Nehring's scientific investigations involved modern and prehistoric vertebrates, being particularly interested in the history and morphology of domesticated animals (horses, dogs, etc.). In his studies of the guinea pig, he asserted Cavia cutleri to be the direct ancestor of the domesticated guinea pig.

== Selected writings ==
- Ueber die Cerviden von Piracicaba in Brasilien (Prov. St. Paulo), 1884 - On cervids of Piracicaba.
- Ueber eine Pelzrobben-Art von der Küste Süd-brasiliens, 1887 - About a fur seal species from coastal southern Brazil.
- Ueber Sus celebensis und Verwandte, 1889 - On the Celebes warty pig and related animals.
- Ueber Tundren und Steppen der jetzt- und vorzeit, mit besonderer Berücksichtigung ihrer Fauna, 1890 - On tundra and steppes (past and present), with special reference to its fauna.
- Die geographische Verbreitung der Säugetiere in dem Tschernosem-Gebiete des rechten Wolgaufers, sowie in den angrenzenden Gebieten, 1891 - Geographical distribution of mammals in the Chernozem regions on the right bank of the Volga, and adjacent areas.
- Neue Notizen über cervus megaceros var.
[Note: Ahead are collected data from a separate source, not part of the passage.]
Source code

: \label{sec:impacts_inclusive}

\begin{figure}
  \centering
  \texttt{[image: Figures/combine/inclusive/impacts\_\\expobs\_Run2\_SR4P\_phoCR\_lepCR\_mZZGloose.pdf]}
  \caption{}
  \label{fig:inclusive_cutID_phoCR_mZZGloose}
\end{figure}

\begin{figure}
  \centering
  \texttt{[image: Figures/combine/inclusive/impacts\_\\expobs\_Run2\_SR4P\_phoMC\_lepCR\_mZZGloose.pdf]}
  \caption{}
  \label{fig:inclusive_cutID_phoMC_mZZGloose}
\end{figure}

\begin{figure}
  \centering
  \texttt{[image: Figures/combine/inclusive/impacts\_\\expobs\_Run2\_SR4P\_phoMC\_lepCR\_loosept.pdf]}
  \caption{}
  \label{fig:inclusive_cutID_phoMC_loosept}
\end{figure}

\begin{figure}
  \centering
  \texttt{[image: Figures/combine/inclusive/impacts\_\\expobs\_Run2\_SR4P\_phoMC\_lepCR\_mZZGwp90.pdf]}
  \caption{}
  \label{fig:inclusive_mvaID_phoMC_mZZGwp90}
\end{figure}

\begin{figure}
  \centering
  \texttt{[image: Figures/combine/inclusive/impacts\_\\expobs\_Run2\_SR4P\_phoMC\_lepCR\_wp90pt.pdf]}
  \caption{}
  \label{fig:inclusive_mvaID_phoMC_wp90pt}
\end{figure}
Ruffii Nhrg und über das diluviale Torflager von Klinge bei Kottbus, 1892 - New information on Cervus megaceros, etc.
- Ueber Kreuzungen von Cavia aperea und Cavia cobaya, 1893 - On crossbreeding Cavia aperea and Cavia cobaya.
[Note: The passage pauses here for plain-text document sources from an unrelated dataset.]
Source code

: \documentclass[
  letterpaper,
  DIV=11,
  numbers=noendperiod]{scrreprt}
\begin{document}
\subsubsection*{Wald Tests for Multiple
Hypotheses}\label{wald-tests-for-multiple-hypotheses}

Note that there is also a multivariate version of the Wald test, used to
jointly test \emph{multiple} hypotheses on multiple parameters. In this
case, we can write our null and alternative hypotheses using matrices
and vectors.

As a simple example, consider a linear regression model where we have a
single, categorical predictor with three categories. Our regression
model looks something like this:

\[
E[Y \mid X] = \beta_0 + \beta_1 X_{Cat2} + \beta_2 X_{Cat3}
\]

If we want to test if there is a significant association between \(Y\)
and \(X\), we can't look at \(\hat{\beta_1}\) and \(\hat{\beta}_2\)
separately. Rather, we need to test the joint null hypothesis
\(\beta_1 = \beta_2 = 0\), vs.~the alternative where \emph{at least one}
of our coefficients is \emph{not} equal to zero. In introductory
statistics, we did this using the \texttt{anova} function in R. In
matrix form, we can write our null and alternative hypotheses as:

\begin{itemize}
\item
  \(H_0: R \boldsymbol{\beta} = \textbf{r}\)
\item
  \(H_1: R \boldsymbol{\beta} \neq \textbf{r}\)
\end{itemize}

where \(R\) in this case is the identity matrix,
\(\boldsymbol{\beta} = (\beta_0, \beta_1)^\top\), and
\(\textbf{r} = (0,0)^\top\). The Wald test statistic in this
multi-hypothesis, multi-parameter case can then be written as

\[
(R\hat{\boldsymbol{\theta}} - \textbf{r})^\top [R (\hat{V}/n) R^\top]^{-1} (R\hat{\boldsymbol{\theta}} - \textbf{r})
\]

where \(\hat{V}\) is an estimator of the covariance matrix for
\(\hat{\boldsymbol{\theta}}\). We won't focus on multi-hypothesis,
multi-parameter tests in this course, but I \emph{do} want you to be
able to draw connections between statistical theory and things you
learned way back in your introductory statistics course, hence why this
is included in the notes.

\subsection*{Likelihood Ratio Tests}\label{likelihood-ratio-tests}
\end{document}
- Ueber Herberstain und Hirsfogel; Beiträge zur kenntnis ihres lebens und ihrer werke, 1897 - On Herberstain and Hirsfogel: Contributions to the knowledge of their work.
- Eine neue Nesokia-Species aus Palästina, 1898 - A new species of Nesokia in Palestine.
- Die Priorität des Genusnamens Cricetus. In: Zoologischer Anzeiger, 1900 - The priority of the genus name Cricetus.
- Die Schädel von Ctenomys minutus Nhrg., Ct. torquatus Licht. und Ct. Pundti Nhrg, 1900 - The skull of Ctenomys minutus, etc.
Nehring also made contributions to Reiss & Stübel's Das Totenfeld von Ancon in Peru (translated into English as "The necropolis of Ancon in Peru; a contribution to our knowledge of the culture and industries of the empire of the Incas", etc.)